What is Snoring?

Posted by on Nov 10, 2011 in Snoring | 6 comments


What is Snoring?

Talk about a rude awakening. You’re enjoying a good night’s sleep when suddenly you’re jarred awake by the intolerable sounds of snoring. But snoring can be much more than just a mild annoyance; it could be a symptom of a serious medical condition called obstructive sleep apnea. In order to help you or a loved one with this condition, it’s important to understand what it is and what causes it. With this in mind, Central California Sleep Center in Fresno has put together a series of educational articles to help residents of Fresno and Clovis get a better night’s rest.

Snoring Defined

Snoring is the caused by an obstruction of the airways during sleep.

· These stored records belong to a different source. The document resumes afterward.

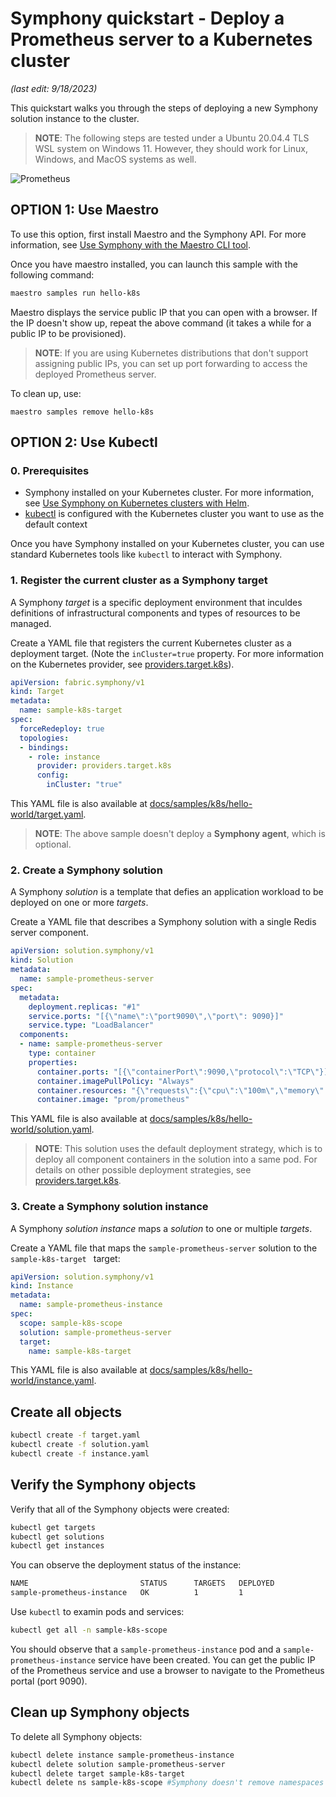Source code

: # Symphony quickstart - Deploy a Prometheus server to a Kubernetes cluster

_(last edit: 9/18/2023)_

This quickstart walks you through the steps of deploying a new Symphony solution instance to the cluster.

> **NOTE**: The following steps are tested under a Ubuntu 20.04.4 TLS WSL system on Windows 11. However, they should work for Linux, Windows, and MacOS systems as well.

![Prometheus](../images/prometheus-k8s.png)

## OPTION 1: Use Maestro

To use this option, first install Maestro and the Symphony API. For more information, see [Use Symphony with the Maestro CLI tool](./quick_start_maestro.md).

Once you have maestro installed, you can launch this sample with the following command:

```bash
maestro samples run hello-k8s
```

Maestro displays the service public IP that you can open with a browser. If the IP doesn't show up, repeat the above command (it takes a while for a public IP to be provisioned).

> **NOTE**: If you are using Kubernetes distributions that don't support assigning public IPs, you can set up port forwarding to access the deployed Prometheus server.

To clean up, use:
```
maestro samples remove hello-k8s
```

## OPTION 2: Use Kubectl

### 0. Prerequisites

* Symphony installed on your Kubernetes cluster.  For more information, see [Use Symphony on Kubernetes clusters with Helm](./quick_start_helm.md).
* [kubectl](https://kubernetes.io/docs/reference/kubectl/kubectl/) is configured with the Kubernetes cluster you want to use as the default context

Once you have Symphony installed on your Kubernetes cluster, you can use standard Kubernetes tools like ```kubectl``` to interact with Symphony.

### 1. Register the current cluster as a Symphony target

A Symphony *target* is a specific deployment environment that inculdes definitions of infrastructural components and types of resources to be managed.

Create a YAML file that registers the current Kubernetes cluster as a deployment target. (Note the `inCluster=true` property. For more information on the Kubernetes provider, see [providers.target.k8s](../providers/k8s_provider.md)).

```yaml
apiVersion: fabric.symphony/v1
kind: Target
metadata:
  name: sample-k8s-target        
spec:  
  forceRedeploy: true
  topologies:
  - bindings:
    - role: instance
      provider: providers.target.k8s
      config:
        inCluster: "true"   
```

This YAML file is also available at [docs/samples/k8s/hello-world/target.yaml](../../samples/k8s/hello-world/target.yaml).

> **NOTE**: The above sample doesn't deploy a **Symphony agent**, which is optional.

### 2. Create a Symphony solution

A Symphony *solution* is a template that defies an application workload to be deployed on one or more *targets*.

Create a YAML file that describes a Symphony solution with a single Redis server component.

```yaml
apiVersion: solution.symphony/v1
kind: Solution
metadata: 
  name: sample-prometheus-server
spec:  
  metadata:
    deployment.replicas: "#1"
    service.ports: "[{\"name\":\"port9090\",\"port\": 9090}]"
    service.type: "LoadBalancer"
  components:
  - name: sample-prometheus-server
    type: container
    properties:
      container.ports: "[{\"containerPort\":9090,\"protocol\":\"TCP\"}]"
      container.imagePullPolicy: "Always"
      container.resources: "{\"requests\":{\"cpu\":\"100m\",\"memory\":\"100Mi\"}}"        
      container.image: "prom/prometheus"
```

This YAML file is also available at [docs/samples/k8s/hello-world/solution.yaml](../../samples/k8s/hello-world/solution.yaml).


> **NOTE**: This solution uses the default deployment strategy, which is to deploy all component containers in the solution into a same pod. For details on other possible deployment strategies, see [providers.target.k8s](../providers/k8s_provider.md).

### 3. Create a Symphony solution instance

A Symphony *solution instance* maps a *solution* to one or multiple *targets*. 

Create a YAML file that maps the `sample-prometheus-server` solution to the `sample-k8s-target ` target:

```yaml
apiVersion: solution.symphony/v1
kind: Instance
metadata:
  name: sample-prometheus-instance
spec:
  scope: sample-k8s-scope
  solution: sample-prometheus-server
  target: 
    name: sample-k8s-target  
```

This YAML file is also available at [docs/samples/k8s/hello-world/instance.yaml](../../samples/k8s/hello-world/instance.yaml).

## Create all objects

```bash
kubectl create -f target.yaml
kubectl create -f solution.yaml
kubectl create -f instance.yaml
```

## Verify the Symphony objects

Verify that all of the Symphony objects were created:

```bash
kubectl get targets
kubectl get solutions
kubectl get instances
```

You can observe the deployment status of the instance:

```bash
NAME                         STATUS      TARGETS   DEPLOYED
sample-prometheus-instance   OK          1         1
```

Use `kubectl` to examin pods and services:

```bash
kubectl get all -n sample-k8s-scope
```

You should observe that a `sample-prometheus-instance` pod and a `sample-prometheus-instance` service have been created. You can get the public IP of the Prometheus service and use a browser to navigate to the Prometheus portal (port 9090).

## Clean up Symphony objects

To delete all Symphony objects:

```bash
kubectl delete instance sample-prometheus-instance
kubectl delete solution sample-prometheus-server
kubectl delete target sample-k8s-target  
kubectl delete ns sample-k8s-scope #Symphony doesn't remove namespaces
```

Vibrations of the tissue within the soft palate cause the deep, guttural rattling sounds associated with this condition.

Types of Snoring

All snorers have what is called “incomplete obstruction” of the upper airway. As you enter deep sleep, the tissues around your airway relax, partially blocking the flow of air. As you breathe in and out, these tissues rattle, causing the sounds of snoring.

  • Mild Snorers:
    Mild snorers who sometimes exhibit noisy breathing during sleep and continuous or rhythmical snoring experience what is known as primary snoring, or simple snoring. These snorers do not experience a long pause in breathing during sleep, also known as apnea.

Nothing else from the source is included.